++++ DATA SHOWN

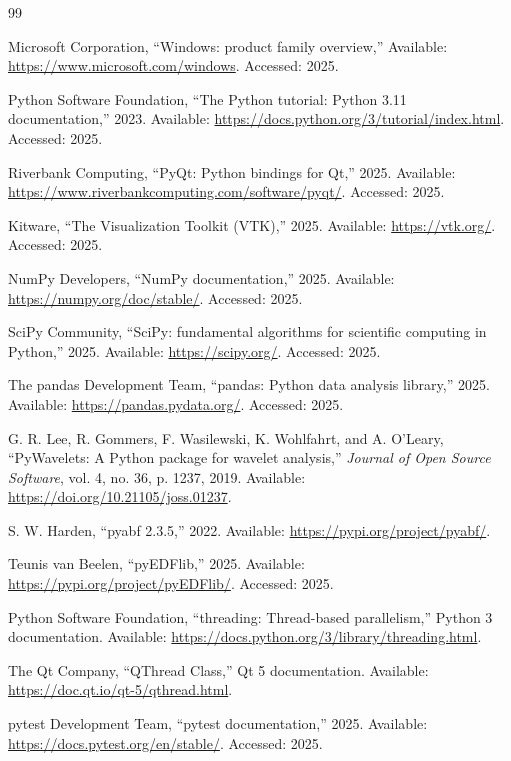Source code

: \documentclass[12pt, letterpaper]{article}
\begin{document}
\begin{thebibliography}{99}

Microsoft Corporation, ``Windows: product family overview,'' Available: \url{https://www.microsoft.com/windows}. Accessed: 2025.

Python Software Foundation, ``The Python tutorial: Python 3.11 documentation,'' 2023. Available: \url{https://docs.python.org/3/tutorial/index.html}. Accessed: 2025.

Riverbank Computing, ``PyQt: Python bindings for Qt,'' 2025. Available: \url{https://www.riverbankcomputing.com/software/pyqt/}. Accessed: 2025.

Kitware, ``The Visualization Toolkit (VTK),'' 2025. Available: \url{https://vtk.org/}. Accessed: 2025.

NumPy Developers, ``NumPy documentation,'' 2025. Available: \url{https://numpy.org/doc/stable/}. Accessed: 2025.

SciPy Community, ``SciPy: fundamental algorithms for scientific computing in Python,'' 2025. Available: \url{https://scipy.org/}. Accessed: 2025.

The pandas Development Team, ``pandas: Python data analysis library,'' 2025. Available: \url{https://pandas.pydata.org/}. Accessed: 2025.

G. R. Lee, R. Gommers, F. Wasilewski, K. Wohlfahrt, and A. O'Leary, ``PyWavelets: A Python package for wavelet analysis,'' \textit{Journal of Open Source Software}, vol. 4, no. 36, p. 1237, 2019. Available: \url{https://doi.org/10.21105/joss.01237}.

S. W. Harden, ``pyabf 2.3.5,'' 2022. Available: \url{https://pypi.org/project/pyabf/}.

Teunis van Beelen, ``pyEDFlib,'' 2025. Available: \url{https://pypi.org/project/pyEDFlib/}. Accessed: 2025.

Python Software Foundation, ``threading: Thread-based parallelism,'' Python 3 documentation. Available: \url{https://docs.python.org/3/library/threading.html}.

The Qt Company, ``QThread Class,'' Qt 5 documentation. Available: \url{https://doc.qt.io/qt-5/qthread.html}.

pytest Development Team, ``pytest documentation,'' 2025. Available: \url{https://docs.pytest.org/en/stable/}. Accessed: 2025.


\end{thebibliography}
\end{document}
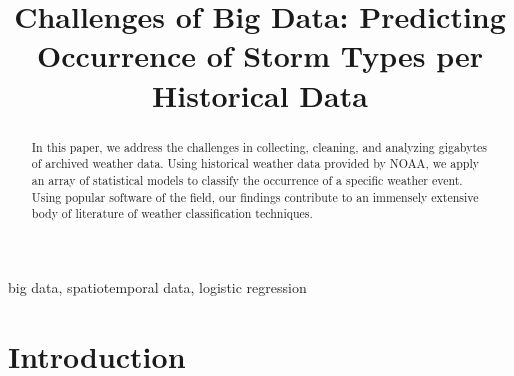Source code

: \documentclass[conference]{IEEEtran}
\begin{document}
\title{Challenges of Big Data: Predicting Occurrence of Storm Types per Historical Data}
\author{
\and
{}
\and
{}
}

\maketitle

\begin{abstract}

In this paper, we address the challenges in collecting, cleaning, and analyzing gigabytes of archived weather data. Using historical weather data provided by NOAA, we apply an array of statistical models to classify the occurrence of a specific weather event. Using popular software of the field, our findings contribute to an immensely extensive body of literature of weather classification techniques.

\end{abstract}

\begin{IEEEkeywords}
big data, spatiotemporal data, logistic regression
\end{IEEEkeywords}

\section{Introduction}
\end{document}
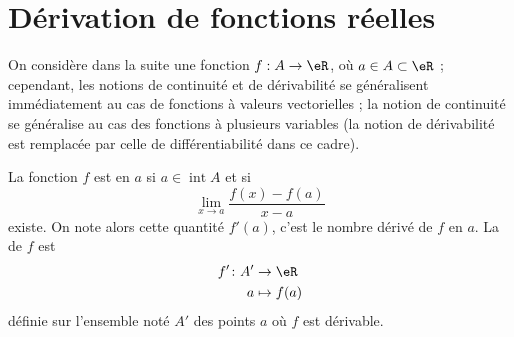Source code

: \section{Dérivation de fonctions réelles}
\label{seccontetderiv}

On considère dans la suite une fonction $f : A \to \eR$, où $a \in A \subset \eR$ ; cependant, les notions de continuité et de dérivabilité se généralisent immédiatement au cas de fonctions à valeurs vectorielles ; la notion de continuité se généralise au cas des fonctions à plusieurs variables (la notion de dérivabilité est remplacée par celle de différentiabilité dans ce cadre).

\begin{definition}      \label{DEFooOYFZooFWmcAB}
    La fonction $f$ est  en \( a\) si $a \in
  \operatorname{int} A$ et si
  \begin{equation*}
    \lim_{x\to a} \frac{f(x)-f(a)}{x-a}
  \end{equation*}
  existe. On note alors cette quantité $f'(a)$, c'est le nombre
  dérivé de $f$ en $a$. La  de $f$ est
  \begin{equation}
      \begin{aligned}
          f'\colon A'&\to \eR \\
          a&\mapsto f(a)
      \end{aligned}
  \end{equation}
  définie sur l'ensemble noté $A'$ des points $a$ où $f$ est dérivable.
\end{definition}

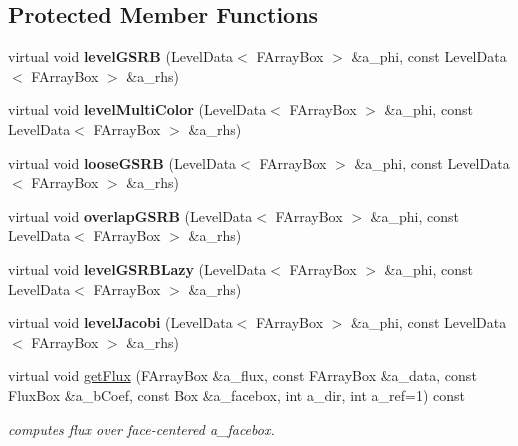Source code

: \subsection*{Protected Member Functions}
\begin{DoxyCompactItemize}
\item 
\hypertarget{class_a_m_r_liquid_conc_op_a91131e715731bb362a03513a0e9d89df}{virtual void {\bfseries level\-G\-S\-R\-B} (Level\-Data$<$ F\-Array\-Box $>$ \&a\-\_\-phi, const Level\-Data$<$ F\-Array\-Box $>$ \&a\-\_\-rhs)}\label{class_a_m_r_liquid_conc_op_a91131e715731bb362a03513a0e9d89df}

\item 
\hypertarget{class_a_m_r_liquid_conc_op_ac7906ac7e579a32b262cc4a3beaa7173}{virtual void {\bfseries level\-Multi\-Color} (Level\-Data$<$ F\-Array\-Box $>$ \&a\-\_\-phi, const Level\-Data$<$ F\-Array\-Box $>$ \&a\-\_\-rhs)}\label{class_a_m_r_liquid_conc_op_ac7906ac7e579a32b262cc4a3beaa7173}

\item 
\hypertarget{class_a_m_r_liquid_conc_op_ade7c1f979fb397e5b7b962bd88326770}{virtual void {\bfseries loose\-G\-S\-R\-B} (Level\-Data$<$ F\-Array\-Box $>$ \&a\-\_\-phi, const Level\-Data$<$ F\-Array\-Box $>$ \&a\-\_\-rhs)}\label{class_a_m_r_liquid_conc_op_ade7c1f979fb397e5b7b962bd88326770}

\item 
\hypertarget{class_a_m_r_liquid_conc_op_a67a148d50642ea340f5c255528d8f438}{virtual void {\bfseries overlap\-G\-S\-R\-B} (Level\-Data$<$ F\-Array\-Box $>$ \&a\-\_\-phi, const Level\-Data$<$ F\-Array\-Box $>$ \&a\-\_\-rhs)}\label{class_a_m_r_liquid_conc_op_a67a148d50642ea340f5c255528d8f438}

\item 
\hypertarget{class_a_m_r_liquid_conc_op_af7ed700550577c7c00f68e586df148f8}{virtual void {\bfseries level\-G\-S\-R\-B\-Lazy} (Level\-Data$<$ F\-Array\-Box $>$ \&a\-\_\-phi, const Level\-Data$<$ F\-Array\-Box $>$ \&a\-\_\-rhs)}\label{class_a_m_r_liquid_conc_op_af7ed700550577c7c00f68e586df148f8}

\item 
\hypertarget{class_a_m_r_liquid_conc_op_a4e2428929d6dda135ef656210b1fe2ff}{virtual void {\bfseries level\-Jacobi} (Level\-Data$<$ F\-Array\-Box $>$ \&a\-\_\-phi, const Level\-Data$<$ F\-Array\-Box $>$ \&a\-\_\-rhs)}\label{class_a_m_r_liquid_conc_op_a4e2428929d6dda135ef656210b1fe2ff}

\item 
\hypertarget{class_a_m_r_liquid_conc_op_a1e62604ca670fb59ead3855716dbbb7c}{virtual void \hyperlink{class_a_m_r_liquid_conc_op_a1e62604ca670fb59ead3855716dbbb7c}{get\-Flux} (F\-Array\-Box \&a\-\_\-flux, const F\-Array\-Box \&a\-\_\-data, const Flux\-Box \&a\-\_\-b\-Coef, const Box \&a\-\_\-facebox, int a\-\_\-dir, int a\-\_\-ref=1) const }\label{class_a_m_r_liquid_conc_op_a1e62604ca670fb59ead3855716dbbb7c}

\begin{DoxyCompactList}\small\item\em computes flux over face-\/centered a\-\_\-facebox. \end{DoxyCompactList}\end{DoxyCompactItemize}
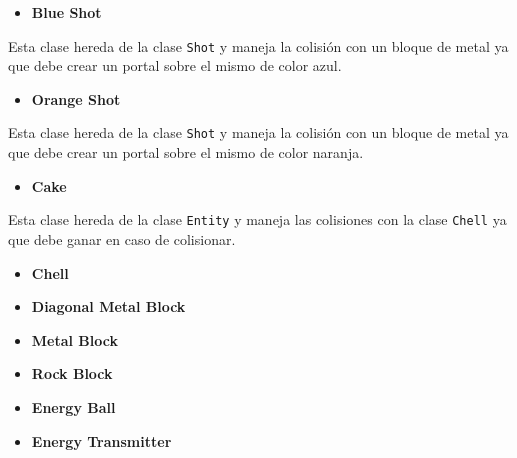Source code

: \documentclass[a4paper]{article}
\begin{document}
\begin{itemize}
	\item \textbf{Blue Shot}
\end{itemize}

Esta clase hereda de la clase \texttt{Shot} y maneja la colisión con un bloque de metal ya que debe crear un portal sobre el mismo de color azul.

\begin{itemize}
	\item \textbf{Orange Shot}
\end{itemize}

Esta clase hereda de la clase \texttt{Shot} y maneja la colisión con un bloque de metal ya que debe crear un portal sobre el mismo de color naranja.

\begin{itemize}
	\item \textbf{Cake}
\end{itemize}

Esta clase hereda de la clase \texttt{Entity} y maneja las colisiones con la clase \texttt{Chell} ya que debe ganar en caso de colisionar.

\begin{itemize}
	\item \textbf{Chell}
\end{itemize}





\begin{itemize}
	\item \textbf{Diagonal Metal Block}
\end{itemize}

\begin{itemize}
	\item \textbf{Metal Block}
\end{itemize}


\begin{itemize}
	\item \textbf{Rock Block}
\end{itemize}


\begin{itemize}
	\item \textbf{Energy Ball}
\end{itemize}

\begin{itemize}
	\item \textbf{Energy Transmitter}
\end{itemize}
\end{document}
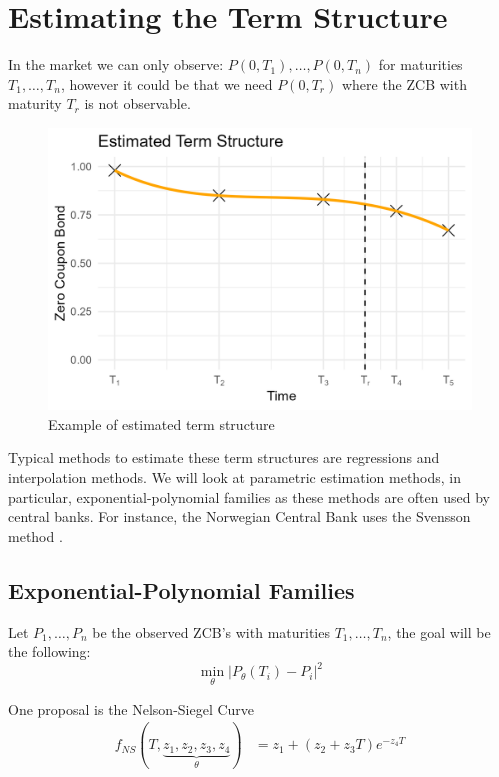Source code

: \newpage 
\section{Estimating the Term Structure}
In the market we can only observe: $P(0,T_{1}), \dots, P(0, T_{n})$ for maturities $T_{1}, \dots, T_{n}$, however it could be that we need $P(0,T_{r})$ where the ZCB with maturity $T_{r}$ is not observable. 

\begin{figure}[htp]
    \centering
    \includegraphics[width=12cm]{figures/Estimating_term_structure.png}
    \caption{Example of estimated term structure}
    \label{fig: Estimaing_term_structure}
\end{figure}


Typical methods to estimate these term structures are regressions and interpolation methods. We will look at parametric estimation methods, in particular, exponential-polynomial families as these methods are often used by central banks. For instance, the Norwegian Central Bank uses the Svensson method \cite{NB_ZCB}.

\subsection{Exponential-Polynomial Families}
Let $P_{1}, \dots, P_{n}$ be the observed ZCB's with maturities $T_{1}, \dots, T_{n}$, the goal will be the following: 
\[
\min\limits_{\theta}|P_{\theta}(T_{i}) - P_{i}|^{2}
\]

One proposal is the Nelson-Siegel Curve
\begin{align*}
f_{NS}(T, \underbrace{z_{1}, z_{2}, z_{3}, z_{4}}_{\theta}) 
&= 
z_{1} + (z_{2} + z_{3}T)e^{-z_{4}T}
\end{align*}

++++++++

PROBLEM TO WORK ON: Write out the lines of the entries above exactly, beginning with the first and ending with the line that contains "Python bindings for". No picture goes in.

SOLVED PROBLEM:
Source code

: \documentclass[12pt, letterpaper]{article}
\begin{document}
\begin{thebibliography}{99}

Microsoft Corporation, ``Windows: product family overview,'' Available: \url{https://www.microsoft.com/windows}. Accessed: 2025.

Python Software Foundation, ``The Python tutorial: Python 3.11 documentation,'' 2023. Available: \url{https://docs.python.org/3/tutorial/index.html}. Accessed: 2025.

Riverbank Computing, ``PyQt: Python bindings for Qt,'' 2025. Available: \url{https://www.riverbankcomputing.com/software/pyqt/}. Accessed: 2025.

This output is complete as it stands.